Grossman thinks there are solutions to all these problems. Indeed, it sometimes seems public TV inundates itself with solutions, or at least reports. In midsummer, PBS vice chairman Hartford N. Gunn Jr. submitted "a major report suggesting a complete reorganization of public broadcasting's structure." The Carnegie Commission, whose first report made recommendations for public TV funding still not enacted, is now preparing a second report which is expected to make some of the same recommendations. Reform of the public TV bureaucracy and improvements in funding are part of the current House rewrite of the Communications Act of 1934.
PBS is working on a report on itself and Grossman hopes that in June he can hold "a kind of constitutional convention of public broadcasting" which would put all the recommendations and reports together and "finally get this thing turned into what it is gradually becoming which is a very significant and major force in society. Which, as you know, is long overdue."
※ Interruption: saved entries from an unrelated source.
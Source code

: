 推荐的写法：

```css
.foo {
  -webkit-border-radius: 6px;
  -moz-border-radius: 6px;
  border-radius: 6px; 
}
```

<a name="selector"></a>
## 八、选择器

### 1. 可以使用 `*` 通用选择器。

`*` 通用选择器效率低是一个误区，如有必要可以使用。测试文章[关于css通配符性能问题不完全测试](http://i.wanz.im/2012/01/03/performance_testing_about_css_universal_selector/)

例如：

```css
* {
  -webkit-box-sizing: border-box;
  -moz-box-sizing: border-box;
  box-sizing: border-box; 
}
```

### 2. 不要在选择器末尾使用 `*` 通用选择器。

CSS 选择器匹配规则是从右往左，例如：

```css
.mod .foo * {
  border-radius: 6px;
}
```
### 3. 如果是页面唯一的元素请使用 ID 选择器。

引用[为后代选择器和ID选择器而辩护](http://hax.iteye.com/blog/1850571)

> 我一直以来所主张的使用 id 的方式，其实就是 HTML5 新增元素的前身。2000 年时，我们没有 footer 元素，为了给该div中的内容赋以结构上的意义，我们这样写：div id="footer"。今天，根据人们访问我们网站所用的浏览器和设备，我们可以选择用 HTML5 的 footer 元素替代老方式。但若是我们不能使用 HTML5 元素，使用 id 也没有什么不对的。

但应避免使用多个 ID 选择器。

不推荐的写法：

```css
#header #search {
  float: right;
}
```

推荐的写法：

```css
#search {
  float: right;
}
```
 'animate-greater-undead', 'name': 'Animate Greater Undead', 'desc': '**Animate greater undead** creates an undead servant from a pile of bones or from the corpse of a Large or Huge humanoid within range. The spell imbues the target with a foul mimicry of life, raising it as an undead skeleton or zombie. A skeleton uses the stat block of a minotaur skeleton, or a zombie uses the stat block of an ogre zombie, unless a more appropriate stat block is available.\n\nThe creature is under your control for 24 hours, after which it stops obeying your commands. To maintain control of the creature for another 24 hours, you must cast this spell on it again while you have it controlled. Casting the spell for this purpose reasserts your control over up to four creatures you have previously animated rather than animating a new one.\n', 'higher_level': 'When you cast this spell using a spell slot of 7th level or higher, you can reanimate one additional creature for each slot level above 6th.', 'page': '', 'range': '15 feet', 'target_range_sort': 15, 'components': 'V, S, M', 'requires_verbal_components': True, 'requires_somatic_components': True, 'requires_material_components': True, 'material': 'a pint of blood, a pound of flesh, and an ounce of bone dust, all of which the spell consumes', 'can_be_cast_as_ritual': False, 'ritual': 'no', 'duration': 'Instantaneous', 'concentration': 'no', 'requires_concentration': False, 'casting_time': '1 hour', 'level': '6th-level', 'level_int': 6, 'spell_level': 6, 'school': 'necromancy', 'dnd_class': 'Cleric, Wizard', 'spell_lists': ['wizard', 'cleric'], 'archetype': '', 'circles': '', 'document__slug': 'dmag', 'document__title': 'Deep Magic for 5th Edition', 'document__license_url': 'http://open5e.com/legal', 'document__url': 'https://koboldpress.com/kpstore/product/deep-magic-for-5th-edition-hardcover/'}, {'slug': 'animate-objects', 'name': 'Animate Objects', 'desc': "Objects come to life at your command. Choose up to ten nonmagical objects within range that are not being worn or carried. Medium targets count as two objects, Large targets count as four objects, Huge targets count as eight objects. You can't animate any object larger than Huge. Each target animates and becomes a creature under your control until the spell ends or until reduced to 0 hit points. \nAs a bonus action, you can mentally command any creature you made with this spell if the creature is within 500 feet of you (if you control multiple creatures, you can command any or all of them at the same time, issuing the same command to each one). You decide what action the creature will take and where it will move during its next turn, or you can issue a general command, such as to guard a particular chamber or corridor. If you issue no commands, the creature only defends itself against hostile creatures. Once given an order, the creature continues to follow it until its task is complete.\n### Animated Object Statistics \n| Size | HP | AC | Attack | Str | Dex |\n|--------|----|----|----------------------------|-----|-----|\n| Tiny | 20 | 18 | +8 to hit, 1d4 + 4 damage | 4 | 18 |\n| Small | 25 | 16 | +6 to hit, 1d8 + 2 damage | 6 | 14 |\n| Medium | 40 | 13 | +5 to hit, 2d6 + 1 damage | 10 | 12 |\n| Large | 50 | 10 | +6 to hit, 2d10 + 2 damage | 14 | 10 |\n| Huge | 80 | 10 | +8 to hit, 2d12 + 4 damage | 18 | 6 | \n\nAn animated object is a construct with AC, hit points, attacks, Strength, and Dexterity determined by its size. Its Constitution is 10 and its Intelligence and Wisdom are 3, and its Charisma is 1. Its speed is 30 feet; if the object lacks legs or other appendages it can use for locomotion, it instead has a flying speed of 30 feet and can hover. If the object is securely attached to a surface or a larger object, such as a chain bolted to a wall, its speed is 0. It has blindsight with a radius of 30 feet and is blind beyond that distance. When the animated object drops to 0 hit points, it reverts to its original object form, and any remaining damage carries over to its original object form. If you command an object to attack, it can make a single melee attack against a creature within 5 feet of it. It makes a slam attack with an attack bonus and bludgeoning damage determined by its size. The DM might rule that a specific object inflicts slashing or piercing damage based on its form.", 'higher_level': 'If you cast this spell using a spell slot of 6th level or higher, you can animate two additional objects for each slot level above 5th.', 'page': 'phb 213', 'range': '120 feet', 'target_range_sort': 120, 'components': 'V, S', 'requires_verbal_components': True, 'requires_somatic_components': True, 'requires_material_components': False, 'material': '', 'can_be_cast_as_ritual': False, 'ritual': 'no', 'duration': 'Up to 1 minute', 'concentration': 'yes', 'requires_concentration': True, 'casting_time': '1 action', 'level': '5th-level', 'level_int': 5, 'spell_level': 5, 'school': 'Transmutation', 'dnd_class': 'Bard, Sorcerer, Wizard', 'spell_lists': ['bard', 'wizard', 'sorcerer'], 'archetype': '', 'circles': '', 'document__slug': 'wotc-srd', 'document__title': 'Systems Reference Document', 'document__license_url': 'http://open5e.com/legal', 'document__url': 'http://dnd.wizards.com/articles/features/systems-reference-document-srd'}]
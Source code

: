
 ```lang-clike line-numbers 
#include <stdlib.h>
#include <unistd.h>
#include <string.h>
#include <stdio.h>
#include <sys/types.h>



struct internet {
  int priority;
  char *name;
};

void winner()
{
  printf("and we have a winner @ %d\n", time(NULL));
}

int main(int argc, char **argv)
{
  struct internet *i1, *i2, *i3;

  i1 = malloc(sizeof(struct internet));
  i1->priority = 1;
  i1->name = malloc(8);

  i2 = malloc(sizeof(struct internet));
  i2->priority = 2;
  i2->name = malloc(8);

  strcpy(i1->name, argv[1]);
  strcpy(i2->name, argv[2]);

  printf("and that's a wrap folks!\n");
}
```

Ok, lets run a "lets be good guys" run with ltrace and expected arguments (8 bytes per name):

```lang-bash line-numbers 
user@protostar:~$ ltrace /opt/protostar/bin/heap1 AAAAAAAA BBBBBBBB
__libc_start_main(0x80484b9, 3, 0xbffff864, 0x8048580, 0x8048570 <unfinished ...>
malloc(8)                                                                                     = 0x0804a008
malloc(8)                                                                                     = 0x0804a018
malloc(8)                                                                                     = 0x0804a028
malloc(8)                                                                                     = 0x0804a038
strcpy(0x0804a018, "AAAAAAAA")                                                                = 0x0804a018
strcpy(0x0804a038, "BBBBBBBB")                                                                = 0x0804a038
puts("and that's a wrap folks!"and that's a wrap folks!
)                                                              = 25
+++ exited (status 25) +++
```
At least the White House isn't hostile any more, in fact, some say the Carter administration is too chummy with public television and is using it to enhance its own public image. Grossman does not see this as an imminent danger and doesn't want to turn down a chance to televise a recital by Leontyne Price - as PBS will on Oct. 8 - just because she happens to be singing from the White House and the First Family is in view.
Grossman, once an executive at NBC, seems a healthy combination of realist and visionary. He does tend to measure public television's success by the standards of commerical television - size of audiences for instance, and number of "specials" aired - but his kind of practical vigor is definitely needed in public broadcasting. One finds it heavily populated with the lethargic, the defeatist and the just plain dull. Grossman isn't too shy to boast about his victories, either.
"Not so long ago, inside of one week, we had Robert MacNeil and Bill Moyers stay with or come back to public television, instead of succumbing to the blandishments of the big fat folks (the commercial networks) up there," he says.
"Well, two years ago, that would just simply have been unheard of. I mean, a nibble from CBS, NBC, ABC and zoom, they were off."
However, Moyers is already saying from WNET in New York that he feels constrained by the tiny budgets being allotted for his public affairs reports. "He came in on faith," says Grossman, "and now we're all scrapping like crazy to get the money for him to do a series." He sighs a sigh sighed often in corridors of public television. "Money," he says. "Terrible problem. Terrible problem."